Political Malpractice
Senate Majority Leader Bill Frist (R-Tenn.), who’s also a physician, can’t catch a break with either the polls or his medical opinions. The autopsy results released Thursday on Terri Schiavo demolished his previous contention, made after he viewed some bedside video clips, that she didn’t seem as brain-damaged as her doctors had said. Meanwhile, a national New York Times/CBS poll Friday put the percentage of people who think Congress “shares their priorities” at just 19%, a rating perhaps even worse than the California Legislature’s. It’s a terrible number for Frist, who has not discouraged speculation that he’ll run for president in 2008.
Frist defended himself on talk shows Thursday, saying variations of, “I never made a diagnosis [of Schiavo].... I wouldn’t even attempt to make a diagnosis from videotape.”
That’s splitting the hair pretty thin. The autopsy on the poor woman, who died in the public glare after her feeding tube was removed in March, showed a shriveled brain that could not have been “minimally conscious,” as Frist suggested. The autopsy found that she couldn’t see either. Frist had stated in March, “When the neurologist said, ‘Look up,’ there is no question in the video that she actually looked up.”

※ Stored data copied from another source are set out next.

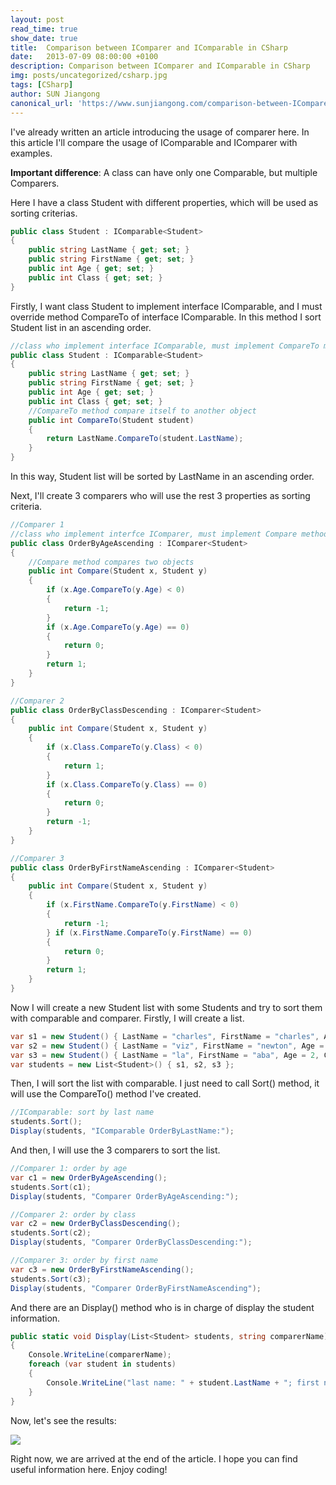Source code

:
```yaml
---
layout: post
read_time: true
show_date: true
title:  Comparison between IComparer and IComparable in CSharp
date:   2013-07-09 08:00:00 +0100
description: Comparison between IComparer and IComparable in CSharp
img: posts/uncategorized/csharp.jpg
tags: [CSharp]
author: SUN Jiangong
canonical_url: 'https://www.sunjiangong.com/comparison-between-IComparer-and-IComparable-in-CSharp.html'
---
```



I've already written an article introducing the usage of comparer here. In this article I'll compare the usage of IComparable and IComparer with examples.


**Important difference**:  A class can have only one Comparable, but multiple Comparers.

<!--more-->

Here I have a class Student with different properties, which will be used as sorting criterias.

```csharp
public class Student : IComparable<Student>
{
    public string LastName { get; set; }
    public string FirstName { get; set; }
    public int Age { get; set; }
    public int Class { get; set; }
}
```

Firstly, I want class Student to implement interface IComparable, and I must override method CompareTo of interface IComparable. In this method I sort Student list in an ascending order.

```csharp
//class who implement interface IComparable, must implement CompareTo method
public class Student : IComparable<Student>
{
    public string LastName { get; set; }
    public string FirstName { get; set; }
    public int Age { get; set; }
    public int Class { get; set; }
    //CompareTo method compare itself to another object
    public int CompareTo(Student student)
    {
        return LastName.CompareTo(student.LastName);
    }
}
```

In this way, Student list will be sorted by LastName in an ascending order.

Next, I'll create 3 comparers who will use the rest 3 properties as sorting criteria.

```csharp
//Comparer 1
//class who implement interfce IComparer, must implement Compare method
public class OrderByAgeAscending : IComparer<Student>
{
    //Compare method compares two objects
    public int Compare(Student x, Student y)
    {
        if (x.Age.CompareTo(y.Age) < 0)
        {
            return -1;
        }
        if (x.Age.CompareTo(y.Age) == 0)
        {
            return 0;
        }
        return 1;
    }
}

//Comparer 2
public class OrderByClassDescending : IComparer<Student>
{
    public int Compare(Student x, Student y)
    {
        if (x.Class.CompareTo(y.Class) < 0)
        {
            return 1;
        }
        if (x.Class.CompareTo(y.Class) == 0)
        {
            return 0;
        }
        return -1;
    }
}

//Comparer 3
public class OrderByFirstNameAscending : IComparer<Student>
{
    public int Compare(Student x, Student y)
    {
        if (x.FirstName.CompareTo(y.FirstName) < 0)
        {
            return -1;
        } if (x.FirstName.CompareTo(y.FirstName) == 0)
        {
            return 0;
        }
        return 1;
    }
}
```

Now I will create a new Student list with some Students and try to sort them with comparable and comparer.
Firstly, I will create a list.

```csharp
var s1 = new Student() { LastName = "charles", FirstName = "charles", Age = 27, Class = 15 };
var s2 = new Student() { LastName = "viz", FirstName = "newton", Age = 20, Class = 30 };
var s3 = new Student() { LastName = "la", FirstName = "aba", Age = 2, Class = 2 };
var students = new List<Student>() { s1, s2, s3 };
```

Then, I will sort the list with comparable. I just need to call Sort() method, it will use the CompareTo() method I've created.

```csharp
//IComparable: sort by last name
students.Sort();
Display(students, "IComparable OrderByLastName:");
```

And then, I will use the 3 comparers to sort the list.

```csharp
//Comparer 1: order by age
var c1 = new OrderByAgeAscending();
students.Sort(c1);
Display(students, "Comparer OrderByAgeAscending:");

//Comparer 2: order by class
var c2 = new OrderByClassDescending();
students.Sort(c2);
Display(students, "Comparer OrderByClassDescending:");

//Comparer 3: order by first name 
var c3 = new OrderByFirstNameAscending();
students.Sort(c3);
Display(students, "Comparer OrderByFirstNameAscending");
```

And there are an Display() method who is in charge of display the student information.

```csharp
public static void Display(List<Student> students, string comparerName)
{
    Console.WriteLine(comparerName);
    foreach (var student in students)
    {
        Console.WriteLine("last name: " + student.LastName + "; first name: " + student.FirstName + "; age: " + student.Age + "; class: " + student.Class);
    }
}
```

Now, let's see the results:

![](./../../../assets/img/posts/2013-07-09-icomparer-icomparable/01.png)

Right now, we are arrived at the end of the article. I hope you can find useful information here. Enjoy coding!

But we’re nit-picking. Frist is on to something. Perhaps the majority leader could help fix the broken U.S. healthcare system. People lacking health insurance could be sending their homemade videos to the Senate now for an instant diagnosis.
We admit we’re not the first to think of this. Some not-so-deep research turned up photos of tonsils, lumps and toe ailments, left on a Web forum to be forwarded to Frist. (The easiest way to see them, if you really want to, is to Google “Frist” and “personaldemocracy,” the name of the forum.)
Practicing physicians do use Web tools to help patients who are homebound or distant. Telemetry helps monitor mundane things, such as blood pressure, and offers sophisticated tools for trading diagnostic advice. Frist, however, has come up with a much faster and cheaper system, if a bit hard to insure for malpractice.
Given that there might be some connection between Congress’ poll numbers and Frist’s campaign to push federal courts into a family dispute over letting Schiavo die, he shouldn’t spurn the career opportunity.
With the battle over Schiavo’s condition beyond dispute, Florida Gov. Jeb Bush said Friday that state prosecutors will, at his request, look into the time elapsed between Schiavo’s collapse 15 years ago and a call to 911 by her husband. (He’s the villain to those who demanded she be kept alive.) Maybe Bush could become a cold-case detective himself.